The criterion in the first paper is that finitely many evens implies regularity, and the proof is short and sweet. The idea is that if there are finitely many evens, say e_1 < ... < e_s, then every term n after the last even must be odd. Since it can be written as sum of two earlier terms, and it is odd, one of its summands must be even. And since it can be written in such a sum in a unique way, this is saying that n - e_i is in the sequence for a unique i from 1 to s. This is finitely many things to check.

More precisely, if x_n is the number of representations of n as a sum of two elements of the sequence (and again, n is odd), then we can write a finite recurrence:

x_n = sum 1(x_{n-e_i})

where 1(x) is 0 unless x == 1, in which case 1(x) = 1. In particular, 0 < x_n <= s for all odd n > e_s. Note also that x_n depends on a finite range of earlier x_i's: x_{n-2}, ..., x_{n-e_s}. Call this sequence B_n. Each of the e_s/2 values in B_n is between 1 and s, so there are finitely many such sequences, so at some point B_n = B_{n+N} for some n and N. But since x_n and x_{n+N} only depend on B_n and B_{n+N} respectively, this means x_n = x_{n+N}.

And further, x_{n+N+2} only depends on B_{n+N+2}, whose entries are the same as those of B_{n+N}, but shifted by 1 with x_{n+N} added onto the beginning. In particular, the entries of B_{n+N+2} after the first all agree with those of B_{n+2}. And the first entry of B_{n+N+2} is x_{n+N}, which we just saw is x_n, which is the first entry in B_{n+2}. So in fact B_{n+N+2} = B_{n+2} and we can proceed by induction to show the B_n are periodic with period N. Since the x_n are a function of the B_n, x_n is therefore also periodic with period N.

20160108 Schmerl-Speigel

The claim here is that in the sequence S starting with 2, v for v odd and bigger than 3, the only evens are 2 and 2v+2.

The first step is to note that if we look at, say, the first n terms in the sequence and these are still the only evens seen up to then, then there cannot be a gap of odd numbers of length 2v. This is simply because for any odd number r in S, then since 2 in S also, the only way r+2 is not in S is if r+2 = a+b for some other a+b in S. But r+2 is odd, so one of its summands has to be even.

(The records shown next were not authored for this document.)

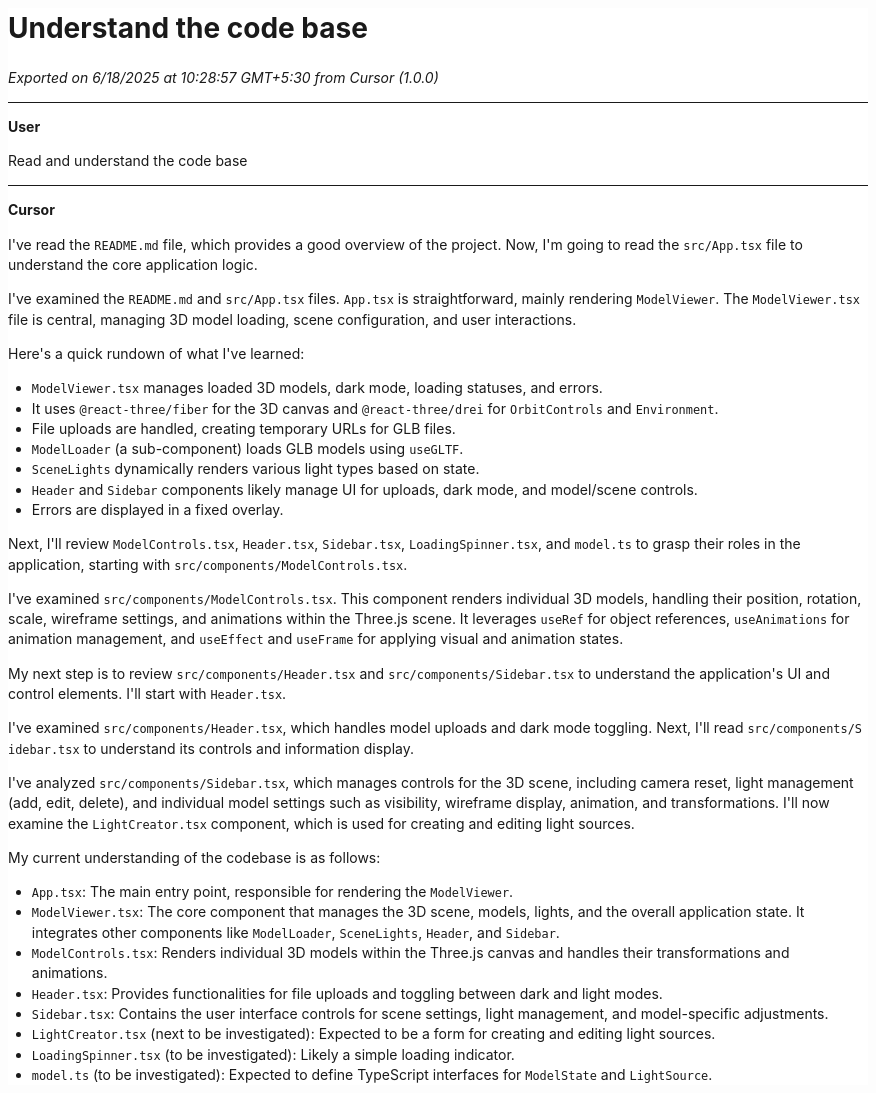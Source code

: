 # Understand the code base
_Exported on 6/18/2025 at 10:28:57 GMT+5:30 from Cursor (1.0.0)_

---

**User**

Read and understand the code base

---

**Cursor**

I've read the `README.md` file, which provides a good overview of the project. Now, I'm going to read the `src/App.tsx` file to understand the core application logic.

I've examined the `README.md` and `src/App.tsx` files. `App.tsx` is straightforward, mainly rendering `ModelViewer`. The `ModelViewer.tsx` file is central, managing 3D model loading, scene configuration, and user interactions.

Here's a quick rundown of what I've learned:

*   `ModelViewer.tsx` manages loaded 3D models, dark mode, loading statuses, and errors.
*   It uses `@react-three/fiber` for the 3D canvas and `@react-three/drei` for `OrbitControls` and `Environment`.
*   File uploads are handled, creating temporary URLs for GLB files.
*   `ModelLoader` (a sub-component) loads GLB models using `useGLTF`.
*   `SceneLights` dynamically renders various light types based on state.
*   `Header` and `Sidebar` components likely manage UI for uploads, dark mode, and model/scene controls.
*   Errors are displayed in a fixed overlay.

Next, I'll review `ModelControls.tsx`, `Header.tsx`, `Sidebar.tsx`, `LoadingSpinner.tsx`, and `model.ts` to grasp their roles in the application, starting with `src/components/ModelControls.tsx`.

I've examined `src/components/ModelControls.tsx`. This component renders individual 3D models, handling their position, rotation, scale, wireframe settings, and animations within the Three.js scene. It leverages `useRef` for object references, `useAnimations` for animation management, and `useEffect` and `useFrame` for applying visual and animation states.

My next step is to review `src/components/Header.tsx` and `src/components/Sidebar.tsx` to understand the application's UI and control elements. I'll start with `Header.tsx`.

I've examined `src/components/Header.tsx`, which handles model uploads and dark mode toggling. Next, I'll read `src/components/Sidebar.tsx` to understand its controls and information display.

I've analyzed `src/components/Sidebar.tsx`, which manages controls for the 3D scene, including camera reset, light management (add, edit, delete), and individual model settings such as visibility, wireframe display, animation, and transformations. I'll now examine the `LightCreator.tsx` component, which is used for creating and editing light sources.

My current understanding of the codebase is as follows:

*   `App.tsx`: The main entry point, responsible for rendering the `ModelViewer`.
*   `ModelViewer.tsx`: The core component that manages the 3D scene, models, lights, and the overall application state. It integrates other components like `ModelLoader`, `SceneLights`, `Header`, and `Sidebar`.
*   `ModelControls.tsx`: Renders individual 3D models within the Three.js canvas and handles their transformations and animations.
*   `Header.tsx`: Provides functionalities for file uploads and toggling between dark and light modes.
*   `Sidebar.tsx`: Contains the user interface controls for scene settings, light management, and model-specific adjustments.
*   `LightCreator.tsx` (next to be investigated): Expected to be a form for creating and editing light sources.
*   `LoadingSpinner.tsx` (to be investigated): Likely a simple loading indicator.
*   `model.ts` (to be investigated): Expected to define TypeScript interfaces for `ModelState` and `LightSource`.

The only other choice is 2+2v, so this tells us r+2-(2+2v) = r - 2v is in S.

So for any r in S, either r+2 is in S or r-2v is in S.

This lets us find an element close to x in the sequence, say between x-3v and x-v. Because we know all the small elements of the sequence, we can provably write x = a+b for two reasonably explicit elements of the sequence. Because x is in the sequence, this must be the unique such representation. However, using knowledge of the other small terms in the sequence, we can find a second representation of x with some casework, leading to a contradiction of the existence of x.

20160108 Cassaigne-Finch

The strategy of Cassaigne and Finch is to show that there are finitely many (3, to be specific) even terms, from which regularity follows (by Finch's earlier work). To do this, they first note that if in fact there are exactly 3 even terms A, B, and C, then we can write a simple recurrence for x_n the number of representatives of any n as a_i + a_j, namely

x_n = 1(x_{n-A}) + 1(x_{n-B}) + 1(x_{n-C})

where 1(a) = 1 if a == 1 and 0 otherwise. We can thus get a recurrence for the indicator function of the a_i's: y_n = 1(x_n). This recurrence, it turns out, has a similar form to a recurrence for certain binomial coefficients mod 2, so we can massage that recurrence into this one and thereby get a closed form expression for y_n.

Since this assumed that A, B, and C were the only even terms, it then remains to prove that this sequence for which we have the closed form expression is in fact 1-additive in the minimal way that the Ulam sequence needs to be, which is asking about properties of these binomial coefficients.

20160109 Imitating Schmerl Speigel

In the case of the Ulam numbers, we don't have finitely many evens and we don't appear to have periodicity either, but there is still Gibbs's conjecture. We might then take the conjecture and see what conclusion falls out of a similar argument.

First, we might imagine imitating the lemma:

Let S be the Ulam sequence. Say I is [l/3, 2l/3] and J_0 is

[l/6,l/3-epsilon) union (2l/3+epsilon,5l/6]

Then the conjecture claims that there are finitely many elements of S in J_0. Let b_1, ..., b_p be the ones we have found thus far.

Let r be in S with r mod l in I. Let c_1, ..., c_q be the elements of J_0 such that r+c_i mod l is in I, ordered by distance from the boundary. Then either r+c_k is in S, or else it is a sum of two other elements from S. Because it is in I, one of those elements must be in J_0. Say s_j. Then r+c_k - s_j... This isn't terribly convincing...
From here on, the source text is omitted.